*** Data section ***
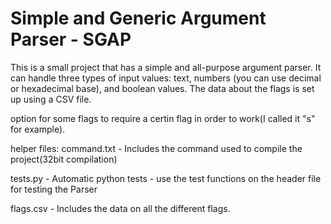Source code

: # Simple and Generic Argument Parser - SGAP
This is a small project that has a simple and all-purpose argument parser. It can handle three types of input values: text, numbers (you can use decimal or hexadecimal base), and boolean values. 
The data about the flags is set up using a CSV file.

option for some flags to require a certin flag in order to work(I called it "s" for example).

helper files:
command.txt - Includes the command used to compile the project(32bit compilation)

tests.py - Automatic python tests - use the test functions on the header file for testing the Parser

flags.csv - Includes the data on all the different flags.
*** End of Data section ***
* Task to complete
Determine the number of lines in the entries that contain "project", then write that number alone.

* Response to this exercise
2